Bu sözler, kamuoyunda, AYM Başkanına ve üyelerine tehdit ve müdahale olarak değerlendirildi. Anayasa Mahkemesi’nin özgürlükler, hak ve hukuk doğrultusundaki az sayıdaki kararları nedeniyle bu sözler ediliyor, tam teslimiyet için baskı yapılıyor. Anlaşılan sıra toplumsal meslek örgütlerini ele geçirmeye gelmiş.
Cumhur ittifakı, devlet kurumlarını ele geçirdikçe ve tek merkezden yönetim konularında yol aldıkça, kendi sesinden farklı ses çıkmasın, sözünden başka söz söylenmesin istiyor. Bu konuda her geçen gün tahammülsüzlüğü daha da derinleşiyor. Kurumları ele geçirmeye paralel, TTB, TMMOB, Barolar gibi yarı resmi toplumsal ve meslek örgütlerinin kamu yararına çıkan seslerini kısmanın, kamu yararına çalışmalarını engellemenin yollarını arıyor. Bilimi, toplumsal dayanışmayı, duyarlılığı değersizleştiriyor.
Hükümet, yargının yürütmenin emrine bütünüyle girmesinden sonra hukuk, adalet arayışının ve mücadelesinin son etkin savunucuları, yargının bileşeni avukatları etkisizleştirmek ve meslek örgütlerini ele geçirmek için kısa süre önce barolar yasasında değişiklik yaptı. Çoklu baro modelini getirdi.
Toplumsal duyarlılığı ve direnci yüksek bütün sosyal kesimleri baskılayarak Türkiye’yi, tam tek sesliliğe mahkûm etmek, aslında tam boy sessizliğe gömmek arzusuyla hareket ediyorlar. Toplumun en kıymetli kurumlarına, mesleklerine karşı teslim alma operasyonu, kampanyası yürütüyor.

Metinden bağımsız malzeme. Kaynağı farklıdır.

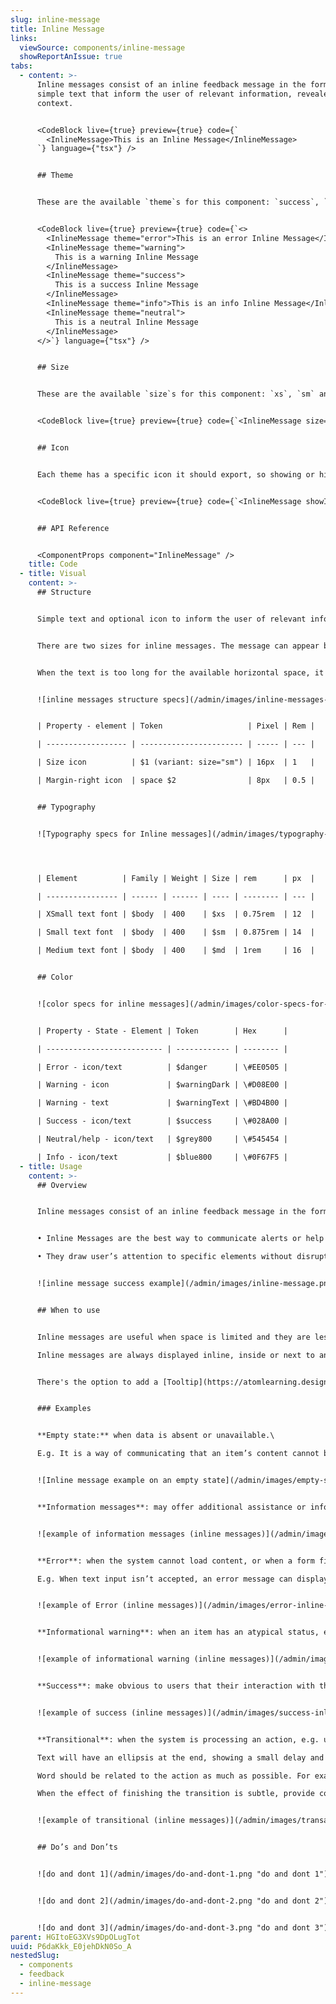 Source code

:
 ```yaml
---
slug: inline-message
title: Inline Message
links:
  viewSource: components/inline-message
  showReportAnIssue: true
tabs:
  - content: >-
      Inline messages consist of an inline feedback message in the form of
      simple text that inform the user of relevant information, revealed in
      context.


      <CodeBlock live={true} preview={true} code={`
        <InlineMessage>This is an Inline Message</InlineMessage>
      `} language={"tsx"} />


      ## Theme


      These are the available `theme`s for this component: `success`, `warning`, `error`, `neutral` and `info`. The default is `error` (due to most frequent context).


      <CodeBlock live={true} preview={true} code={`<>
        <InlineMessage theme="error">This is an error Inline Message</InlineMessage>
        <InlineMessage theme="warning">
          This is a warning Inline Message
        </InlineMessage>
        <InlineMessage theme="success">
          This is a success Inline Message
        </InlineMessage>
        <InlineMessage theme="info">This is an info Inline Message</InlineMessage>
        <InlineMessage theme="neutral">
          This is a neutral Inline Message
        </InlineMessage>
      </>`} language={"tsx"} />


      ## Size


      These are the available `size`s for this component: `xs`, `sm` and `md`. The default is `sm`


      <CodeBlock live={true} preview={true} code={`<InlineMessage size="xs">This is an xs Inline Message</InlineMessage>`} language={"tsx"} />


      ## Icon


      Each theme has a specific icon it should export, so showing or hiding an icon is simply done using the `showIcon` prop. Default is `true`.


      <CodeBlock live={true} preview={true} code={`<InlineMessage showIcon={false}>This is an Inline Message</InlineMessage>`} language={"tsx"} />


      ## API Reference


      <ComponentProps component="InlineMessage" />
    title: Code
  - title: Visual
    content: >-
      ## Structure


      Simple text and optional icon to inform the user of relevant information, revealed in context.


      There are two sizes for inline messages. The message can appear by itself, icons are optional.


      When the text is too long for the available horizontal space, it wraps to form another line. The optional icon stays aligned to the top-left corner.


      ![inline messages structure specs](/admin/images/inline-messages-structure-specs.png "inline messages structure specs")


      | Property - element | Token                   | Pixel | Rem |

      | ------------------ | ----------------------- | ----- | --- |

      | Size icon          | $1 (variant: size="sm") | 16px  | 1   |

      | Margin-right icon  | space $2                | 8px   | 0.5 |


      ## Typography


      ![Typography specs for Inline messages](/admin/images/typography-specs-for-inline-messages.png "Typography specs for Inline messages")




      | Element          | Family | Weight | Size | rem      | px  |

      | ---------------- | ------ | ------ | ---- | -------- | --- |

      | XSmall text font | $body  | 400    | $xs  | 0.75rem  | 12  |

      | Small text font  | $body  | 400    | $sm  | 0.875rem | 14  |

      | Medium text font | $body  | 400    | $md  | 1rem     | 16  |


      ## Color


      ![color specs for inline messages](/admin/images/color-specs-for-inline-messages.png "color specs for inline messages")


      | Property - State - Element | Token        | Hex      |

      | -------------------------- | ------------ | -------- |

      | Error - icon/text          | $danger      | \#EE0505 |

      | Warning - icon             | $warningDark | \#D08E00 |

      | Warning - text             | $warningText | \#BD4B00 |

      | Success - icon/text        | $success     | \#028A00 |

      | Neutral/help - icon/text   | $grey800     | \#545454 |

      | Info - icon/text           | $blue800     | \#0F67F5 |
  - title: Usage
    content: >-
      ## Overview


      Inline messages consist of an inline feedback message in the form of simple text that inform the user of relevant information, revealed in context.


      • Inline Messages are the best way to communicate alerts or help in context, without blocking any other part of the interface.\

      • They draw user’s attention to specific elements without disrupting the flow of the using the app.


      ![inline message success example](/admin/images/inline-message.png "inline message success example")


      ## When to use


      Inline messages are useful when space is limited and they are less prominent and can use or not color and icons, all depending on the context and the message you are communicating.\

      Inline messages are always displayed inline, inside or next to another UI component and can use motion (ease in/out) to grab user’s attention when they appear and disappear.


      There's the option to add a [Tooltip](https://atomlearning.design/components/surfaces/tooltip) for extended information. The user can click/hover the title of the alert to read more details of the message.


      ### Examples


      **Empty state:** when data is absent or unavailable.\

      E.g. It is a way of communicating that an item’s content cannot be shown because there is no data or results available and should be designed to prevent user confusion. It’s usually displayed together with a empty state illustration.


      ![Inline message example on an empty state](/admin/images/empty-state.png "Inline message example on an empty state")


      **Information messages**: may offer additional assistance or information to let the user know why we are asking for particular information.


      ![example of information messages (inline messages)](/admin/images/information-messages-inline-messages-.png "example of information messages (inline messages)")


      **Error**: when the system cannot load content, or when a form field is problematic.\

      E.g. When text input isn’t accepted, an error message can display instructions on how to fix it. Error messages are displayed below the input line. It can include an icon with color and replace hint text until fixed.


      ![example of Error (inline messages)](/admin/images/error-inline-messages-.png "example of Error (inline messages)")


      **Informational warning**: when an item has an atypical status, e.g. duplicates.


      ![example of informational warning (inline messages)](/admin/images/informational-warning-inline-messages-.png "example of informational warning (inline messages)")


      **Success**: make obvious to users that their interaction with the application was successful.


      ![example of success (inline messages)](/admin/images/success-inline-messages-.png "example of success (inline messages)")


      **Transitional**: when the system is processing an action, e.g. uploading, saving, loading, sending email, etc\

      Text will have an ellipsis at the end, showing a small delay and it will be combined with a loading component with animation.\

      Word should be related to the action as much as possible. For example “mapping” while loading a map.\

      When the effect of finishing the transition is subtle, provide confirmation success feedback.


      ![example of transitional (inline messages)](/admin/images/transactional-inline-messages-.png "example of transitional (inline messages)")


      ## Do’s and Don’ts


      ![do and dont 1](/admin/images/do-and-dont-1.png "do and dont 1")


      ![do and dont 2](/admin/images/do-and-dont-2.png "do and dont 2")


      ![do and dont 3](/admin/images/do-and-dont-3.png "do and dont 3")
parent: HGItoEG3XVs9DpOLugTot
uuid: P6daKkk_E0jehDkN0So_A
nestedSlug:
  - components
  - feedback
  - inline-message
---
```

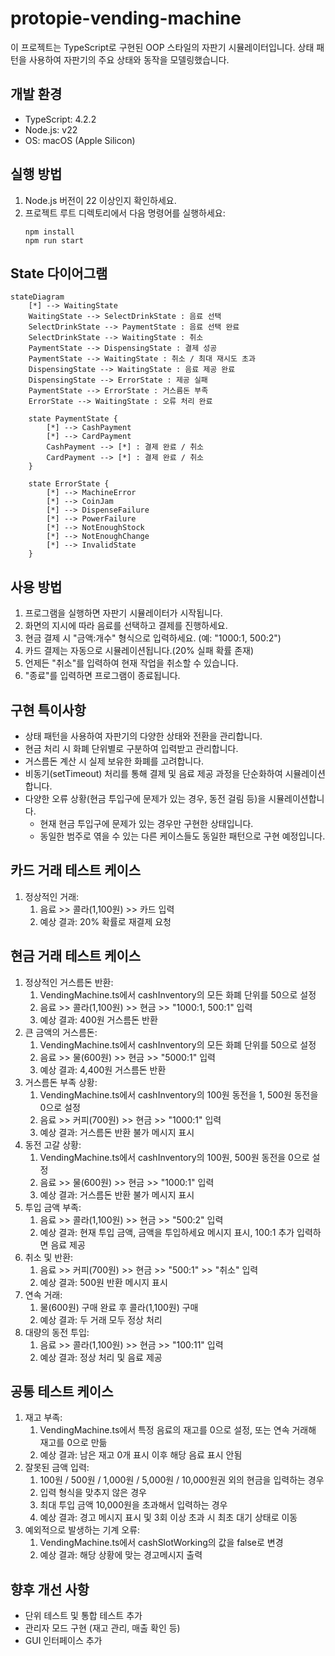 # protopie-vending-machine

이 프로젝트는 TypeScript로 구현된 OOP 스타일의 자판기 시뮬레이터입니다.
상태 패턴을 사용하여 자판기의 주요 상태와 동작을 모델링했습니다.

## 개발 환경

- TypeScript: 4.2.2
- Node.js: v22
- OS: macOS (Apple Silicon)

## 실행 방법

1. Node.js 버전이 22 이상인지 확인하세요.
2. 프로젝트 루트 디렉토리에서 다음 명령어를 실행하세요:
   ```
   npm install
   npm run start
   ```

## State 다이어그램

```mermaid
stateDiagram
    [*] --> WaitingState
    WaitingState --> SelectDrinkState : 음료 선택
    SelectDrinkState --> PaymentState : 음료 선택 완료
    SelectDrinkState --> WaitingState : 취소
    PaymentState --> DispensingState : 결제 성공
    PaymentState --> WaitingState : 취소 / 최대 재시도 초과
    DispensingState --> WaitingState : 음료 제공 완료
    DispensingState --> ErrorState : 제공 실패
    PaymentState --> ErrorState : 거스름돈 부족
    ErrorState --> WaitingState : 오류 처리 완료

    state PaymentState {
        [*] --> CashPayment
        [*] --> CardPayment
        CashPayment --> [*] : 결제 완료 / 취소
        CardPayment --> [*] : 결제 완료 / 취소
    }

    state ErrorState {
        [*] --> MachineError
        [*] --> CoinJam
        [*] --> DispenseFailure
        [*] --> PowerFailure
        [*] --> NotEnoughStock
        [*] --> NotEnoughChange
        [*] --> InvalidState
    }
```

## 사용 방법

1. 프로그램을 실행하면 자판기 시뮬레이터가 시작됩니다.
2. 화면의 지시에 따라 음료를 선택하고 결제를 진행하세요.
3. 현금 결제 시 "금액:개수" 형식으로 입력하세요. (예: "1000:1, 500:2")
4. 카드 결제는 자동으로 시뮬레이션됩니다.(20% 실패 확률 존재)
5. 언제든 "취소"를 입력하여 현재 작업을 취소할 수 있습니다.
6. "종료"를 입력하면 프로그램이 종료됩니다.

## 구현 특이사항

- 상태 패턴을 사용하여 자판기의 다양한 상태와 전환을 관리합니다.
- 현금 처리 시 화폐 단위별로 구분하여 입력받고 관리합니다.
- 거스름돈 계산 시 실제 보유한 화폐를 고려합니다.
- 비동기(setTimeout) 처리를 통해 결제 및 음료 제공 과정을 단순화하여 시뮬레이션합니다.
- 다양한 오류 상황(현금 투입구에 문제가 있는 경우, 동전 걸림 등)을 시뮬레이션합니다.
  - 현재 현금 투입구에 문제가 있는 경우만 구현한 상태입니다.
  - 동일한 범주로 엮을 수 있는 다른 케이스들도 동일한 패턴으로 구현 예정입니다.

## 카드 거래 테스트 케이스

1. 정상적인 거래:
   1. 음료 >> 콜라(1,100원) >> 카드 입력
   2. 예상 결과: 20% 확률로 재결제 요청

## 현금 거래 테스트 케이스

1. 정상적인 거스름돈 반환:
   1. VendingMachine.ts에서 cashInventory의 모든 화폐 단위를 50으로 설정
   2. 음료 >> 콜라(1,100원) >> 현금 >> "1000:1, 500:1" 입력
   3. 예상 결과: 400원 거스름돈 반환
2. 큰 금액의 거스름돈:
   1. VendingMachine.ts에서 cashInventory의 모든 화폐 단위를 50으로 설정
   2. 음료 >> 물(600원) >> 현금 >> "5000:1" 입력
   3. 예상 결과: 4,400원 거스름돈 반환
3. 거스름돈 부족 상황:
   1. VendingMachine.ts에서 cashInventory의 100원 동전을 1, 500원 동전을 0으로 설정
   2. 음료 >> 커피(700원) >> 현금 >> "1000:1" 입력
   3. 예상 결과: 거스름돈 반환 불가 메시지 표시
4. 동전 고갈 상황:
   1. VendingMachine.ts에서 cashInventory의 100원, 500원 동전을 0으로 설정
   2. 음료 >> 물(600원) >> 현금 >> "1000:1" 입력
   3. 예상 결과: 거스름돈 반환 불가 메시지 표시
5. 투입 금액 부족:
   1. 음료 >> 콜라(1,100원) >> 현금 >> "500:2" 입력
   2. 예상 결과: 현재 투입 금액, 금액을 투입하세요 메시지 표시, 100:1 추가 입력하면 음료 제공
6. 취소 및 반환:
   1. 음료 >> 커피(700원) >> 현금 >> "500:1" >> "취소" 입력
   2. 예상 결과: 500원 반환 메시지 표시
7. 연속 거래:
   1. 물(600원) 구매 완료 후 콜라(1,100원) 구매
   2. 예상 결과: 두 거래 모두 정상 처리
8. 대량의 동전 투입:
   1. 음료 >> 콜라(1,100원) >> 현금 >> "100:11" 입력
   2. 예상 결과: 정상 처리 및 음료 제공

## 공통 테스트 케이스

1. 재고 부족:
   1. VendingMachine.ts에서 특정 음료의 재고를 0으로 설정, 또는 연속 거래해 재고를 0으로 만듦
   2. 예상 결과: 남은 재고 0개 표시 이후 해당 음료 표시 안됨
2. 잘못된 금액 입력:
   1. 100원 / 500원 / 1,000원 / 5,000원 / 10,000원권 외의 현금을 입력하는 경우
   2. 입력 형식을 맞추지 않은 경우
   3. 최대 투입 금액 10,000원을 초과해서 입력하는 경우
   4. 예상 결과: 경고 메시지 표시 및 3회 이상 초과 시 최초 대기 상태로 이동
3. 예외적으로 발생하는 기계 오류:
   1. VendingMachine.ts에서 cashSlotWorking의 값을 false로 변경
   2. 예상 결과: 해당 상황에 맞는 경고메시지 출력

## 향후 개선 사항

- 단위 테스트 및 통합 테스트 추가
- 관리자 모드 구현 (재고 관리, 매출 확인 등)
- GUI 인터페이스 추가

Yandaş baro kurmak için İstanbul’da 2000 avukatı iki aydan fazla bir zamanda zor bulmak, İstanbul sözleşmesine karşı yürüttükleri kampanyada karşılaştıkları direnç, yarı resmi toplumsal meslek örgütlerini ele geçirmenin ve etkisizleştirmenin, Meclis’te operasyon yasası çıkarmak kadar kolay ve basit bir iş olmadığını göstermiş olsa gerek. TTB’yi ele geçirmek için Meclis’te yasa çıkarmayı belki başarabilirler. Ama TTB’yi ele geçirmenin ve etkisizleştirmenin o kadar kolay olmayacağını 17 Eylül’deki Türkiye çapındaki “Yönetemiyorsunuz, Tükeniyoruz” sokak eylemleri gösterdi. Hatta böylesine bir yasa çıkarma girişimi, Cumhur İttifakının sonunu hızlandıran bir gelişme olabilir. Her şeyin bir sınırı ve sonu var.